START Exercise data
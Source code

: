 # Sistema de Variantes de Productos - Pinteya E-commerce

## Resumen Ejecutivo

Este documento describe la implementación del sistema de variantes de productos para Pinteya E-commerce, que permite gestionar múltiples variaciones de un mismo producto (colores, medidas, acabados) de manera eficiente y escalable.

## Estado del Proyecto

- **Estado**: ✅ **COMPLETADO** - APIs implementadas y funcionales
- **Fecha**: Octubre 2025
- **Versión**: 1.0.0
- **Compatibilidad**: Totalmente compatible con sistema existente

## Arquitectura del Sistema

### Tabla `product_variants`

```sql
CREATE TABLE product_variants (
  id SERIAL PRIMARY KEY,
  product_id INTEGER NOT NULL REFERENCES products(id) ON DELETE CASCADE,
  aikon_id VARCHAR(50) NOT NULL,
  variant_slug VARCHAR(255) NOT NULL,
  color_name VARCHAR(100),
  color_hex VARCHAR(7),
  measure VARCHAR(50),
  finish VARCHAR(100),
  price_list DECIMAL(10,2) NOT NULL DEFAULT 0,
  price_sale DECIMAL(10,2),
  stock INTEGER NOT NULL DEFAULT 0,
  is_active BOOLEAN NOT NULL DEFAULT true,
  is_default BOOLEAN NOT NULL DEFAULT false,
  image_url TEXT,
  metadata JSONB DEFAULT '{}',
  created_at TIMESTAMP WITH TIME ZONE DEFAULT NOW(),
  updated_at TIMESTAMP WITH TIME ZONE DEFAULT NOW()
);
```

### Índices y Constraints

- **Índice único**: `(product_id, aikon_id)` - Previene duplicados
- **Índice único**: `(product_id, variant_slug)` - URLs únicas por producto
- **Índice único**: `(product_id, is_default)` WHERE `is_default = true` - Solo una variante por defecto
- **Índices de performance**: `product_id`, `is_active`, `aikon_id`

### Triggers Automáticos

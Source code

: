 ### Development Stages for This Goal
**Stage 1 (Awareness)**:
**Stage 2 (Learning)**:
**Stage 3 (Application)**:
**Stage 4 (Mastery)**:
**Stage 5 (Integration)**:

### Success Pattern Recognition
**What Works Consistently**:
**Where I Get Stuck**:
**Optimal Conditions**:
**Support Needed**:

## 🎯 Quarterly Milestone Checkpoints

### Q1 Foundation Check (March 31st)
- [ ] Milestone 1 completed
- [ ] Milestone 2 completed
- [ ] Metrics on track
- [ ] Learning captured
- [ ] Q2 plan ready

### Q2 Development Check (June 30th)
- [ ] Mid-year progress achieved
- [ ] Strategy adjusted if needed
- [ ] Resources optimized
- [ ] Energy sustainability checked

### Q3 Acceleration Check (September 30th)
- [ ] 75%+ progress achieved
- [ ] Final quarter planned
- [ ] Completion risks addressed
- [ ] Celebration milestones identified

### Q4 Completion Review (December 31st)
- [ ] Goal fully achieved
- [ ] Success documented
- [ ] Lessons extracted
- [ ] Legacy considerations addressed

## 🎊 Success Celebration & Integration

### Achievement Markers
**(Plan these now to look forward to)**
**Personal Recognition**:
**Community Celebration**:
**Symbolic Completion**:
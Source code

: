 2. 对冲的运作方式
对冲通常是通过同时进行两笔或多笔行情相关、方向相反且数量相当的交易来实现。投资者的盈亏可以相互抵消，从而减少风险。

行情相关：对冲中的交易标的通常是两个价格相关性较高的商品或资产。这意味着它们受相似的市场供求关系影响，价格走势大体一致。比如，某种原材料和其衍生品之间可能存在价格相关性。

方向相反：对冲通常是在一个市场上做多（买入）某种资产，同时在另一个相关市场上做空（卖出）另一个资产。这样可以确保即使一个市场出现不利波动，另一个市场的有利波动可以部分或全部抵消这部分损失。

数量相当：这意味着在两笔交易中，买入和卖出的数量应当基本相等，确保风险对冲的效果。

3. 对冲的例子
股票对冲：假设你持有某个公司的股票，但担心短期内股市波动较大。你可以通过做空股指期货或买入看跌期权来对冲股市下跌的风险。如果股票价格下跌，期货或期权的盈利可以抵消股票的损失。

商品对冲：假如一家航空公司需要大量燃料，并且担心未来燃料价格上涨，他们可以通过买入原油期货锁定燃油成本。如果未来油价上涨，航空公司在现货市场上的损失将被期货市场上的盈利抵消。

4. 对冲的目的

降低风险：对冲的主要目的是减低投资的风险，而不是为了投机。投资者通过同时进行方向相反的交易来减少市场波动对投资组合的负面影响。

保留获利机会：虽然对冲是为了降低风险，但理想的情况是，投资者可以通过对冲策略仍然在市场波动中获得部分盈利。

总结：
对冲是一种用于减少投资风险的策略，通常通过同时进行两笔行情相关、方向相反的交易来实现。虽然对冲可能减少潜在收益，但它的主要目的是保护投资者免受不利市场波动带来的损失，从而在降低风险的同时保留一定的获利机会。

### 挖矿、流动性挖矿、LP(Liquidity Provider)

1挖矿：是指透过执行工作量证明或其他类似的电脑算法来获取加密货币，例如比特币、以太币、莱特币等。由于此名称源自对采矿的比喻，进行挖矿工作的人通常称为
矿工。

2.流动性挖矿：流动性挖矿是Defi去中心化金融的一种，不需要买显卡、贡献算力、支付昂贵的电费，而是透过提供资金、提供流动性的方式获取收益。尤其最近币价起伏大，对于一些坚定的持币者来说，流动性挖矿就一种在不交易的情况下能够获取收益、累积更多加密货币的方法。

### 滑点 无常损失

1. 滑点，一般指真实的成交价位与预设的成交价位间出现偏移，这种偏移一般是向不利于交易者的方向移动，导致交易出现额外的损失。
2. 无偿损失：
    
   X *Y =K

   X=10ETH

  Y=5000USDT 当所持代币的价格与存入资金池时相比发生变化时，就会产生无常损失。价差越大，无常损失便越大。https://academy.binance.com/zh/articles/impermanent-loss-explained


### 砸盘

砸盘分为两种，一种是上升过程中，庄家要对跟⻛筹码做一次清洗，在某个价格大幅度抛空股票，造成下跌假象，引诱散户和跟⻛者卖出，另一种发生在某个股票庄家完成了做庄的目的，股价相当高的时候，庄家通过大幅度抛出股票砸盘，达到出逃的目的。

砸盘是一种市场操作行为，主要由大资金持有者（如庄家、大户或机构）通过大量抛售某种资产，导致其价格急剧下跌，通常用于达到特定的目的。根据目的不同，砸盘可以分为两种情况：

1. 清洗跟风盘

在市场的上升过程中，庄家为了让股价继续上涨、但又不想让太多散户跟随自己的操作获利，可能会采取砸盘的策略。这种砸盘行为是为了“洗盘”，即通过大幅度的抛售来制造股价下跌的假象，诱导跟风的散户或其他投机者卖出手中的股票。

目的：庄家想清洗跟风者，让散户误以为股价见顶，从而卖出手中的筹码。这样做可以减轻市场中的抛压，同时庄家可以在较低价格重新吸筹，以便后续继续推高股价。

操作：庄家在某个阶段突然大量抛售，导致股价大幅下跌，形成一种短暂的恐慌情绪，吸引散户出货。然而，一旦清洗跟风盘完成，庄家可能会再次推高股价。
END Exercise data
• Your task
With the line containing "## Arquitectura del Sistema" as the last one, please set down exactly the lines of the records above from their very first line, and nothing more.

• Result
Source code

: # Sistema de Variantes de Productos - Pinteya E-commerce

## Resumen Ejecutivo

Este documento describe la implementación del sistema de variantes de productos para Pinteya E-commerce, que permite gestionar múltiples variaciones de un mismo producto (colores, medidas, acabados) de manera eficiente y escalable.

## Estado del Proyecto

- **Estado**: ✅ **COMPLETADO** - APIs implementadas y funcionales
- **Fecha**: Octubre 2025
- **Versión**: 1.0.0
- **Compatibilidad**: Totalmente compatible con sistema existente

## Arquitectura del Sistema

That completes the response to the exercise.